> [Requirement]
From the records below, take each line where the string "running" shows up and copy it.

> [Record excerpts]
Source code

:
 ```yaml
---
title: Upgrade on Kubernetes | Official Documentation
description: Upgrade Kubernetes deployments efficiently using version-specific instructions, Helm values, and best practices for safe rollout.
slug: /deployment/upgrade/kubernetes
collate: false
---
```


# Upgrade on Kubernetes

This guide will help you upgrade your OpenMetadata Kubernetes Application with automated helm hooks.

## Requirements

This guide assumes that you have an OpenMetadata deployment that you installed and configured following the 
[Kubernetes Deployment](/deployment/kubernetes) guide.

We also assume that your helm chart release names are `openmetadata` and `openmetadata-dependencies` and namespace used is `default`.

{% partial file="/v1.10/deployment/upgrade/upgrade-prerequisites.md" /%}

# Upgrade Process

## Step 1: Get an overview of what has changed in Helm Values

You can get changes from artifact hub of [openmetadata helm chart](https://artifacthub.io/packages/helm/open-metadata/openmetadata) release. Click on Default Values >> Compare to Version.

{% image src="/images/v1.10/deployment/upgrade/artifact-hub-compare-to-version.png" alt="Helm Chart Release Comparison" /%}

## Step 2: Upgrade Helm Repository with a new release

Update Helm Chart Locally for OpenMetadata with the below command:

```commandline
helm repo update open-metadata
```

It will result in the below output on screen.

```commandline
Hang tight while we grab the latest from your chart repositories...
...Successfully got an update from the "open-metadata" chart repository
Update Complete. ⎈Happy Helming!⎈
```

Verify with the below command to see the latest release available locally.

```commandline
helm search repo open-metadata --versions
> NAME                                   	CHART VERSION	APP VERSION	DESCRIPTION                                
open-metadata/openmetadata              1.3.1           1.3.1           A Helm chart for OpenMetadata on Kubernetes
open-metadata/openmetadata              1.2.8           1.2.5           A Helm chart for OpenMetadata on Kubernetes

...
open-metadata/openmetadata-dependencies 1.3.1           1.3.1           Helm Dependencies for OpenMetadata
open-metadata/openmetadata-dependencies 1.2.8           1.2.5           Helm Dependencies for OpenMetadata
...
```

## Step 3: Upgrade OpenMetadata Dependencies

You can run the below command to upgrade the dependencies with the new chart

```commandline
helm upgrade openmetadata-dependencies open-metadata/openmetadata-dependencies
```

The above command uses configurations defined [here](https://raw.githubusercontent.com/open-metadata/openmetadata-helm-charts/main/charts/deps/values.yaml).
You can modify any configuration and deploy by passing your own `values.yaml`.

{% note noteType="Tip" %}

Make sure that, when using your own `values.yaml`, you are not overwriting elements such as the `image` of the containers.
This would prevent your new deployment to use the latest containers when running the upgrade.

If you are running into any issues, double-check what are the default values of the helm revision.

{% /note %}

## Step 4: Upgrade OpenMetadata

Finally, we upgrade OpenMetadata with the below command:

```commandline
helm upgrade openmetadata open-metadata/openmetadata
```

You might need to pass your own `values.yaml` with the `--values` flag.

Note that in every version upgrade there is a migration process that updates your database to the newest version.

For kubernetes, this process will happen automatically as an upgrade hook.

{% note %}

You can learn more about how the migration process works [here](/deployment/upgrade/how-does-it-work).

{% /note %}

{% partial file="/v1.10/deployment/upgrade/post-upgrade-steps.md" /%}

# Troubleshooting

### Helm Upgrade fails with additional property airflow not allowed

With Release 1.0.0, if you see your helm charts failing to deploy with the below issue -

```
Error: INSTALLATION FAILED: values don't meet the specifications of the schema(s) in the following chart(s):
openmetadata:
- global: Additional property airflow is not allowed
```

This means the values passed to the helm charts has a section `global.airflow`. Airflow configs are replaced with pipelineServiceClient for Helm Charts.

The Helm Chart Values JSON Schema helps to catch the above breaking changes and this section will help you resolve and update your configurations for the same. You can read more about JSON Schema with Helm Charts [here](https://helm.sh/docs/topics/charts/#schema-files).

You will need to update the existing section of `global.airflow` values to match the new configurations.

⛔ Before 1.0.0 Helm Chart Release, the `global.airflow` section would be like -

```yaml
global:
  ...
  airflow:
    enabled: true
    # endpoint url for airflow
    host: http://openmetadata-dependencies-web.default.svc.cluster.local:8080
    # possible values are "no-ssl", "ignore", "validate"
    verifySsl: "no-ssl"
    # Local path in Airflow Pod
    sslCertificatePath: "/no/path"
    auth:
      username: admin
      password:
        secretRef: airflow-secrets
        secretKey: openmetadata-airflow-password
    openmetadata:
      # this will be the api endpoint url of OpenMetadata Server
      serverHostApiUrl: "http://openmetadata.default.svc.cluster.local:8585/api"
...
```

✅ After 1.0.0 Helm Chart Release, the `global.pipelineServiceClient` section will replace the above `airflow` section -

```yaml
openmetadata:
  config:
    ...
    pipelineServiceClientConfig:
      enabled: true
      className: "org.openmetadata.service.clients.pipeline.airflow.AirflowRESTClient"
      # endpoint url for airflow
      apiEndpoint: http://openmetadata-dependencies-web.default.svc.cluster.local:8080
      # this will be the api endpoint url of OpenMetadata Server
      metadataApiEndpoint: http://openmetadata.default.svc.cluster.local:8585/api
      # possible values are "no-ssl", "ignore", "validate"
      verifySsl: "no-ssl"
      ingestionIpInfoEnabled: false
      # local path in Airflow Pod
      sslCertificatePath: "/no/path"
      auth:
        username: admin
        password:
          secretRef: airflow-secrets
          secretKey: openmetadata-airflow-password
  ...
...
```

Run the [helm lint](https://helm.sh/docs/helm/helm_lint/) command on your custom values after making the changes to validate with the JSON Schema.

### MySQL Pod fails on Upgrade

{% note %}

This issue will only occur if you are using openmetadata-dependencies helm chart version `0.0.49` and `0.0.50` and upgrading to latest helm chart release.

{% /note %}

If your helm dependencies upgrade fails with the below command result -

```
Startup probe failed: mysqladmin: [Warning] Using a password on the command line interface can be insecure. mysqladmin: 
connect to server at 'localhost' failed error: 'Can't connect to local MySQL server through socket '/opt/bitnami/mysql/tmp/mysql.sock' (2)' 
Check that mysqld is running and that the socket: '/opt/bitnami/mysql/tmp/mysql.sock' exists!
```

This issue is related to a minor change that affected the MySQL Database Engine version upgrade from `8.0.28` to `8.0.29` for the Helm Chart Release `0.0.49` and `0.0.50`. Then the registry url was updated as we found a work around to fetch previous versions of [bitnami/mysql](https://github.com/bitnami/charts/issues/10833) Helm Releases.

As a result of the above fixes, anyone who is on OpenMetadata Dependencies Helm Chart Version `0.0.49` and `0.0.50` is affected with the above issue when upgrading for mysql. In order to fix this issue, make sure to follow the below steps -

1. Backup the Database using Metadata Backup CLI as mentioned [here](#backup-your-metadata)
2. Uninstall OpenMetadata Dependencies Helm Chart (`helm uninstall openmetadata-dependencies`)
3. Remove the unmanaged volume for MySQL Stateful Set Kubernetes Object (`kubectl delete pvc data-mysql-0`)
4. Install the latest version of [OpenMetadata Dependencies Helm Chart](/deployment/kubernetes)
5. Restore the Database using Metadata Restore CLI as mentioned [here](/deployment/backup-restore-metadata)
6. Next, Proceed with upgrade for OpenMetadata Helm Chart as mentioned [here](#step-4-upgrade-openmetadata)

> [Response to the task]
This would prevent your new deployment to use the latest containers when running the upgrade.
If you are running into any issues, double-check what are the default values of the helm revision.
Check that mysqld is running and that the socket: '/opt/bitnami/mysql/tmp/mysql.sock' exists!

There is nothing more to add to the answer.